───── Dataset records

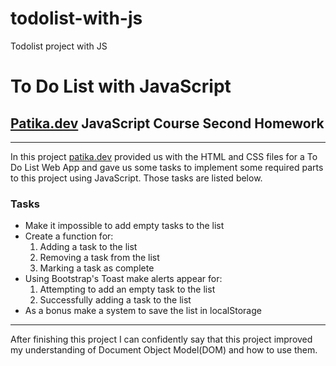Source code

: # todolist-with-js
Todolist project with JS

# To Do List with JavaScript
## [Patika.dev](patika.dev) JavaScript Course Second Homework
---
In this project [patika.dev](patika.dev) provided us with the HTML and CSS files for a To Do List Web App and gave us some tasks to implement some required parts to this project using JavaScript. Those tasks are listed below.

### Tasks
- Make it impossible to add empty tasks to the list
- Create a function for:
    1. Adding a task to the list
    2. Removing a task from the list
    3. Marking a task as complete
- Using Bootstrap's Toast make alerts appear for:
    1. Attempting to add an empty task to the list
    2. Successfully adding a task to the list
- As a bonus make a system to save the list in localStorage
---
After finishing this project I can confidently say that this project improved my understanding of Document Object Model(DOM) and how to use them.
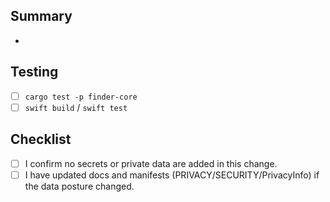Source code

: ## Summary
- 

## Testing
- [ ] `cargo test -p finder-core`
- [ ] `swift build` / `swift test`

## Checklist
- [ ] I confirm no secrets or private data are added in this change.
- [ ] I have updated docs and manifests (PRIVACY/SECURITY/PrivacyInfo) if the data posture changed.

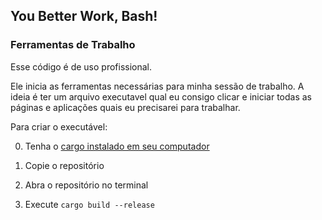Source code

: ## You Better Work, Bash!

### Ferramentas de Trabalho

Esse código é de uso profissional.

Ele inicia as ferramentas necessárias para minha sessão de trabalho. A ideia é ter um arquivo executavel qual eu consigo clicar e iniciar todas as páginas e aplicações quais eu precisarei para trabalhar.

Para criar o executável:

0. Tenha o [cargo instalado em seu computador](https://www.rust-lang.org/pt-BR/tools/install)

1. Copie o repositório

2. Abra o repositório no terminal

3. Execute `cargo build --release`
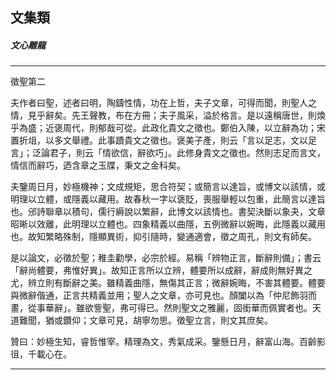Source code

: 

## 文集類

##### 文心雕龍

* * *

徵聖第二

夫作者曰聖，述者曰明，陶鑄性情，功在上哲，夫子文章，可得而聞，則聖人之情，見乎辭矣。先王聲教，布在方冊；夫子風采，溢於格言。是以遠稱唐世，則煥乎為盛；近褒周代，則郁哉可從。此政化貴文之徵也。鄭伯入陳，以立辭為功；宋置折俎，以多文舉禮。此事蹟貴文之徵也。褒美子產，則云「言以足志，文以足言」；泛論君子，則云「情欲信，辭欲巧」。此修身貴文之徵也。然則志足而言文，情信而辭巧，迺含章之玉牒，秉文之金科矣。

夫鑒周日月，妙極機神；文成規矩，思合符契；或簡言以達旨，或博文以該情，或明理以立體，或隱義以藏用。故春秋一字以褒貶，喪服舉輕以包重，此簡言以達旨也。邠詩聯章以積句，儒行縟說以繁辭，此博文以該情也。書契決斷以象夬，文章昭晰以效離，此明理以立體也。四象精義以曲隱，五例微辭以婉晦，此隱義以藏用也。故知繁略殊制，隱顯異術，抑引隨時，變通適會，徵之周孔，則文有師矣。

是以論文，必徵於聖；稚圭勸學，必宗於經。易稱「辨物正言，斷辭則備」；書云「辭尚體要，弗惟好異」。故知正言所以立辨，體要所以成辭，辭成則無好異之尤，辨立則有斷辭之美。雖精義曲隱，無傷其正言；微辭婉晦，不害其體要。體要與微辭偕通，正言共精義並用；聖人之文章，亦可見也。顏闔以為「仲尼飾羽而畫，從事華辭」。雖欲訾聖，弗可得已。然則聖文之雅麗，固銜華而佩實者也。天道難聞，猶或鑽仰；文章可見，胡寧勿思。徵聖立言，則文其庶矣。

贊曰：妙極生知，睿哲惟宰。精理為文，秀氣成采。鑒懸日月，辭富山海。百齡影徂，千載心在。

* * *

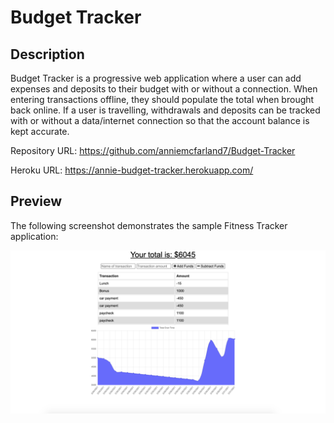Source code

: # Budget Tracker

## Description 

Budget Tracker is a progressive web application where a user can add expenses and deposits to their budget with or without a connection. When entering transactions offline, they should populate the total when brought back online.
If a user is travelling, withdrawals and deposits can be tracked with or without a data/internet connection so that the account balance is kept accurate.

Repository URL: https://github.com/anniemcfarland7/Budget-Tracker

Heroku URL: https://annie-budget-tracker.herokuapp.com/ 

## Preview

The following screenshot demonstrates the sample Fitness Tracker application:

![Screenshot](./public/screenshot.png)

──────────

*What you need to do*: A clean copy is needed of the lines above from the one with "3. Marking a task as complete" up to and including the one with "2. Abra o repositório no terminal". Please set it down exactly, with no pictures.

*Your solution*:
    3. Marking a task as complete
- Using Bootstrap's Toast make alerts appear for:
    1. Attempting to add an empty task to the list
    2. Successfully adding a task to the list
- As a bonus make a system to save the list in localStorage
---
After finishing this project I can confidently say that this project improved my understanding of Document Object Model(DOM) and how to use them.
Source code

: ## Summary
- 

## Testing
- [ ] `cargo test -p finder-core`
- [ ] `swift build` / `swift test`

## Checklist
- [ ] I confirm no secrets or private data are added in this change.
- [ ] I have updated docs and manifests (PRIVACY/SECURITY/PrivacyInfo) if the data posture changed.

Source code

: ## You Better Work, Bash!

### Ferramentas de Trabalho

Esse código é de uso profissional.

Ele inicia as ferramentas necessárias para minha sessão de trabalho. A ideia é ter um arquivo executavel qual eu consigo clicar e iniciar todas as páginas e aplicações quais eu precisarei para trabalhar.

Para criar o executável:

0. Tenha o [cargo instalado em seu computador](https://www.rust-lang.org/pt-BR/tools/install)

1. Copie o repositório

2. Abra o repositório no terminal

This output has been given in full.